1

Y. Dikhanov, Decomposition of Inequality Based on Incomplete Information

Draft

Comments appreciated

Decomposition of Inequality Based on Incomplete Information

A contributed paper to the IARIW 24th General Conference

Lillehammer, Norway, August 18-24, 1996

Yuri Dikhanov

Statistical Advisory Services

International Economics Department, IECDD

The World Bank

1818 H Street, N.W.

Room N2-038

Washington, D.C. 20433 U.S.A.

phone:(202)458-2667

fax: (202)522-3669

e-mail:

Abstract

In this paper, the author examines five measures of inequality: the Gini coefficient, two entropy (Theil) indexes, normalized variance and decile ratio. It is shown how to decompose these indexes into intra-group and between-group inequalities. These indexes are used to study inequalities in the former Soviet republics in 1990. This study is based on incomplete information on income intervals (only income boundaries and population shares have been used). The robustness of the approximating procedure (piecewise polynomial interpolation of the cumulative distribution function) is discussed.
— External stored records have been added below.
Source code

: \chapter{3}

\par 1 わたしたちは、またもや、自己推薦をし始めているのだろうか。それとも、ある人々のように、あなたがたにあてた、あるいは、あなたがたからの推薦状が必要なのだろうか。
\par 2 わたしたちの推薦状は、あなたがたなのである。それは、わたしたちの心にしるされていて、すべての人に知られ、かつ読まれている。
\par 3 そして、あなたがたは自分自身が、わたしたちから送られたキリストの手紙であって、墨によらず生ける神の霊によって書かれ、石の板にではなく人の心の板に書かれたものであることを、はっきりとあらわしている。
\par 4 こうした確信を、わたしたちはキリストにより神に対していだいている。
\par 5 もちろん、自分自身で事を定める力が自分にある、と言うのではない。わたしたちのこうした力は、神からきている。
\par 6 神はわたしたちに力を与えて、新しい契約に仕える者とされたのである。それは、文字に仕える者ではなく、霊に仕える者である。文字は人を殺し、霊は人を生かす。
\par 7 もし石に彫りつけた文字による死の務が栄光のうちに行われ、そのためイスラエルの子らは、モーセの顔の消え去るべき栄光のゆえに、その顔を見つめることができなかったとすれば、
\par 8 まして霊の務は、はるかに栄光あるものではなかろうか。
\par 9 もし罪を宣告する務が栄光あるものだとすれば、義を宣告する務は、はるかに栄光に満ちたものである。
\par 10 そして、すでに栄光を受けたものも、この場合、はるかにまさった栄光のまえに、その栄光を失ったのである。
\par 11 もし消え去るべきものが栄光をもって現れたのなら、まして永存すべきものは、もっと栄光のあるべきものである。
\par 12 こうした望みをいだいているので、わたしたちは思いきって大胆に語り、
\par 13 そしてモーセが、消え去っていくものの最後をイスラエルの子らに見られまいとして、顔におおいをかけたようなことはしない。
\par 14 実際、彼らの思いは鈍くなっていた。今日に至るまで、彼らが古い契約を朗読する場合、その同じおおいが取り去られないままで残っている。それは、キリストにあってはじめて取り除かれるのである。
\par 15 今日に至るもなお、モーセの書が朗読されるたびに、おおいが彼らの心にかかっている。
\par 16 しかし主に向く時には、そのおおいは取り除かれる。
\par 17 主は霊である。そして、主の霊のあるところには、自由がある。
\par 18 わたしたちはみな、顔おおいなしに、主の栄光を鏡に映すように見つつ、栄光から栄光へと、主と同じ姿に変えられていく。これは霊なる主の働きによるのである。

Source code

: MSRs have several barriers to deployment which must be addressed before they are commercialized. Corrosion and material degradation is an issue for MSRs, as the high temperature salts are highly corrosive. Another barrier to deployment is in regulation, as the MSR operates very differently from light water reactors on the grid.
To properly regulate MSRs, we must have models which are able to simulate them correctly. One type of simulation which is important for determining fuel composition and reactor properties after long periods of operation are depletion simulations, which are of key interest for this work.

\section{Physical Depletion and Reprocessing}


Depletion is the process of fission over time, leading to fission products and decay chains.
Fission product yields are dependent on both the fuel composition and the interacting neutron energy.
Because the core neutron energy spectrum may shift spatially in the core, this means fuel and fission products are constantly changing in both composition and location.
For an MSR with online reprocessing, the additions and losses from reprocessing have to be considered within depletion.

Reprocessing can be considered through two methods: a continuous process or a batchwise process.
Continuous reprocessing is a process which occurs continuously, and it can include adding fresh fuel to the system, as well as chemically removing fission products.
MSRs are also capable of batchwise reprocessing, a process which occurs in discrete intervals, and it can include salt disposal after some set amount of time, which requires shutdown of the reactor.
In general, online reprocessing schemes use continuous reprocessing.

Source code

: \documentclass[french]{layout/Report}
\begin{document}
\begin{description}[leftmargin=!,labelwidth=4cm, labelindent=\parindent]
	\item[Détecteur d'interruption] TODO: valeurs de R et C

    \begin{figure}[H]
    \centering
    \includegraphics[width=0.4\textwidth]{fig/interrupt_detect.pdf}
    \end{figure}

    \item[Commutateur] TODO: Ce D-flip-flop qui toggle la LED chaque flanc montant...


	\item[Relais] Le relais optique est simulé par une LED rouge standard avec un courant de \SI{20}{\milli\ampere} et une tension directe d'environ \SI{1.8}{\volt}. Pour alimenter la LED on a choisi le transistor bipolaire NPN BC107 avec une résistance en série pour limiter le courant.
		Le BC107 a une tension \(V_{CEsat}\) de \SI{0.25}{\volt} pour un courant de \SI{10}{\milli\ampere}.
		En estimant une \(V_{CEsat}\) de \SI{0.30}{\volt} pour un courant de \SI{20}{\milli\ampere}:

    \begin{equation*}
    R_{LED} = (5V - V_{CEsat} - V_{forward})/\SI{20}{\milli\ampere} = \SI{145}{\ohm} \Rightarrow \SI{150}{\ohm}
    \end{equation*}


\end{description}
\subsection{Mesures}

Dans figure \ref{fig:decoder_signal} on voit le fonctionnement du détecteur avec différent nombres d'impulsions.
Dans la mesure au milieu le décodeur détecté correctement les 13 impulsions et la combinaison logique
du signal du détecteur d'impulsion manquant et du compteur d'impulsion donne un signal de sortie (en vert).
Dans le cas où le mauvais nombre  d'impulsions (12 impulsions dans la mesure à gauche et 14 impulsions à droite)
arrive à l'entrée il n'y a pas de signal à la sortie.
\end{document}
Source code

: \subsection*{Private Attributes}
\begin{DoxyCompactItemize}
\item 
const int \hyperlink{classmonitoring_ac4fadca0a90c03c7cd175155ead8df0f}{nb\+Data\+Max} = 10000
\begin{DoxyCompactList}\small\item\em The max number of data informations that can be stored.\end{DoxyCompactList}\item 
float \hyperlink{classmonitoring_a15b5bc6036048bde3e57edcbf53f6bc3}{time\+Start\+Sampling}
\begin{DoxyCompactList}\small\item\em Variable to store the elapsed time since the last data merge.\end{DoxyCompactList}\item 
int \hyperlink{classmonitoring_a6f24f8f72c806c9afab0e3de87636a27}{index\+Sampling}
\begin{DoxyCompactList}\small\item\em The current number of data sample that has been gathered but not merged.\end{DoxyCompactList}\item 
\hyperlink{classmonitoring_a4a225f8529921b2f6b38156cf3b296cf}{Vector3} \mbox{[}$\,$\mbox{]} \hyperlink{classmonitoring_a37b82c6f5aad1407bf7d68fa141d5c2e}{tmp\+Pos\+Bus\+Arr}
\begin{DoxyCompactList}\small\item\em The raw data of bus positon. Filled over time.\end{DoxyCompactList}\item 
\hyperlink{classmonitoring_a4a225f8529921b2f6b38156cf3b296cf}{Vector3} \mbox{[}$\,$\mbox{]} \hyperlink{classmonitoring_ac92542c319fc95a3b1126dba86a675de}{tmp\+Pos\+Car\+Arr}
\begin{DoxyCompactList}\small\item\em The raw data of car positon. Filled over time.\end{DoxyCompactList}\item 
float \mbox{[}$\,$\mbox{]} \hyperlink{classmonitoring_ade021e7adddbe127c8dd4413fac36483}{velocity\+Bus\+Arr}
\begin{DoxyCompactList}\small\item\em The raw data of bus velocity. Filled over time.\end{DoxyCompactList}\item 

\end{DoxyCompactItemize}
Two alternative representations of the Gini coefficient are discussed as well.

The views presented in this paper are the author’s and do not necessarily represent those of the World Bank or its Board of Directors.

I. Introduction

Analysis of income or wealth distribution often includes decomposing inequality for total population into between-group and within-group inequalities. Not all inequality measures are decomposable, and not all of the decomposable ones are decomposable in the same way. Theoretically, the second Theil measure (T2) has probably the best properties. The Gini index, however, is the most widely cited measure. In this paper we made an attempt to decompose the Gini index in a meaningful way (see Section IV).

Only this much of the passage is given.